VVOJ Conferentie 2004
Titel: ‘Het merendeel van de vormgevers leest niet’
Workshop: De laatste stap: Hoe presenteer je onderzoek in druk?
Spreker: Gerard Unger (freelance)
Voorzitter: Michel Simons (Wereldomroep)
Datum en tijd: Zaterdag 20 november, 10.45 – 12.00 uur
Verslaggever: Michel Simons
Vormgevers kunnen het leesbaar maken van ingewikkelde artikelen verbeteren, maar zorg er als journalist ook voor dat je beter weet wat je wilt met indeling, kaders en infografiek. ‘Want het merendeel van vormgevers leest niet, maar geeft vooral vorm.’
Dat was de boodschap van Gerard Unger, die tijdens een werkgroep op zaterdagochtend inging op de vraag de vraag hoe onderzoeksjournalistieke artikelen beter kunnen worden gepresenteerd.
Beter druktechnieken, minder lezers
Unger benaderde het thema breed en begon bij de sombere recente geschiedenis. Steeds betere druktechnieken, mooiere opmaak en kleurgebruik kunnen niet voorkomen dat het aantal lezers van kranten met 3 tot 5 % per jaar afneemt. Er is bovendien weinig aanwas van jonge lezers. Naar de reden hoeft niet lang gezocht, want die ligt in de toename van concurrerende media, zoals televisie, internet en het gebruik van de mobiele telefoon.
Metro en Spits
Daarentegen zijn kranten als de Metro en Spits vooral bij jongeren populair. Wellicht omdat zo’n krant niks kost of omdat er veel korte compacte teksten in staan. En dat is een constatering die de onderzoeksjournalist niet vrolijker maakt, zegt Unger, want bij onderzoeksjournalistiek gaat het nou juist om onderwerpen die zich niet laten indikken tot korte, eenvoudige stukjes.
Er is nog hoop
Is er nog hoop voor de lange, moeilijke artikelen? Volgens Gerard Unger wel, maar dan moet er het een en ander gebeuren. Te vaak gaat een lang artikel naar de vormgever met de mededeling: ‘splits maar op en maak verteerbaar’. ‘Fout’, zegt Unger. Het uiteen nemen moet in eerste instantie door de auteur gedaan worden. Die moet bepalen uit welke delen het verhaal bestaat. Dan heeft de vormgever een basis waarop hij zijn grafische middelen kan loslaten. Het opsplitsen van lange teksten in delen is belangrijk omdat een lezer in een tekst onderduikt, zich erop concentreert en zo nu en dan bovenkomt, om als het ware adem te halen en even om zich heen te kijken. Zaak is dat bovenkomen niet op willekeurige momenten te laten gebeuren, maar het opduiken te regisseren. Dat kan door een lang artikel op te splitsen in meerdere korte artikelen, korte hoofdstukken met kopjes te maken en die te voorzien van de bekende structuur kop, inleiding, tekst.

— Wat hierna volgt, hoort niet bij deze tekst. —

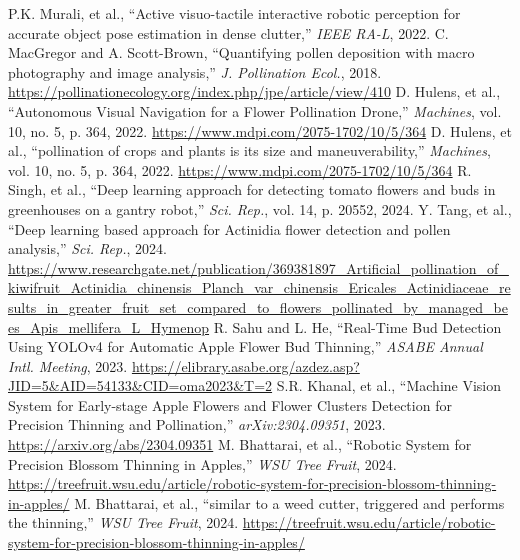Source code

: \documentclass[a4paper,fleqn,10pt,twocolumn]{template_v1.0}
\begin{document}
\begin{thebibliography}{99}
P.K. Murali, et al., ``Active visuo-tactile interactive robotic perception for accurate object pose estimation in dense clutter,'' {\it IEEE RA-L}, 2022.
C. MacGregor and A. Scott-Brown, ``Quantifying pollen deposition with macro photography and image analysis,'' {\it J. Pollination Ecol.}, 2018. \url{https://pollinationecology.org/index.php/jpe/article/view/410}
D. Hulens, et al., ``Autonomous Visual Navigation for a Flower Pollination Drone,'' {\it Machines}, vol. 10, no. 5, p. 364, 2022. \url{https://www.mdpi.com/2075-1702/10/5/364}
D. Hulens, et al., ``pollination of crops and plants is its size and maneuverability,'' {\it Machines}, vol. 10, no. 5, p. 364, 2022. \url{https://www.mdpi.com/2075-1702/10/5/364}
R. Singh, et al., ``Deep learning approach for detecting tomato flowers and buds in greenhouses on a gantry robot,'' {\it Sci. Rep.}, vol. 14, p. 20552, 2024.
Y. Tang, et al., ``Deep learning based approach for Actinidia flower detection and pollen analysis,'' {\it Sci. Rep.}, 2024. \url{https://www.researchgate.net/publication/369381897_Artificial_pollination_of_kiwifruit_Actinidia_chinensis_Planch_var_chinensis_Ericales_Actinidiaceae_results_in_greater_fruit_set_compared_to_flowers_pollinated_by_managed_bees_Apis_mellifera_L_Hymenop}
R. Sahu and L. He, ``Real-Time Bud Detection Using YOLOv4 for Automatic Apple Flower Bud Thinning,'' {\it ASABE Annual Intl. Meeting}, 2023. \url{https://elibrary.asabe.org/azdez.asp?JID=5&AID=54133&CID=oma2023&T=2}
S.R. Khanal, et al., ``Machine Vision System for Early-stage Apple Flowers and Flower Clusters Detection for Precision Thinning and Pollination,'' {\it arXiv:2304.09351}, 2023. \url{https://arxiv.org/abs/2304.09351}
M. Bhattarai, et al., ``Robotic System for Precision Blossom Thinning in Apples,'' {\it WSU Tree Fruit}, 2024. \url{https://treefruit.wsu.edu/article/robotic-system-for-precision-blossom-thinning-in-apples/}
M. Bhattarai, et al., ``similar to a weed cutter, triggered and performs the thinning,'' {\it WSU Tree Fruit}, 2024. \url{https://treefruit.wsu.edu/article/robotic-system-for-precision-blossom-thinning-in-apples/}
\end{thebibliography}
\end{document}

Lijstjes, biografieën, kaders, infografiek
Op het moment dat de lezer ‘opduikt’, is hij op zoek naar op dat moment relevante informatie die op een andere manier wordt aangeboden. Van belang is na te gaan welke informatie dat is en die te brengen in de vorm van infografiek, tabellen, jaartallen. Informatie die lastig te beschrijven is, kan als beeld aangeboden worden. Informatie over personen is als biografie of schema van relaties los te maken uit de tekst. Citaten kunnen in kaders staan en de kern van de zaak kan los van de tekst nog eens worden weergegeven.
Winnende Ahold-serie kon nog beter
De opmerking van een toehoorder dat kranten deze middelen al heel vaak gebruiken, wordt door Unger niet tegengesproken. Maar hij vindt het nog lang niet goed genoeg. Als voorbeeld neemt hij de NRC-serie over de Ahold-sideletters van Joost Oranje en Jeroen Wester, die nota bene zojuist de VVOJ-prijs hebben ontvangen. Unger wijst op de vele mogelijkheden die er waren om naast de toegepaste chronologische verhaallijn onder andere meer biografische en cijfermatige kaders te plaatsen en de relatie tussen de hoofdrolspelers op grafische wijze weer te geven.
Vraag de vormgever naar het laatst gelezen boek
Dat de journalist beter moet weten hoe het artikel kan worden opgedeeld, ontslaat de vormgever niet van de verplichting daarover mee te denken. Vormgevers moeten meer en beter lezen. Vandaar Unger’s tip om tijdens het sollicitatiegesprek de vormgever te vragen naar het laatst gelezen boek.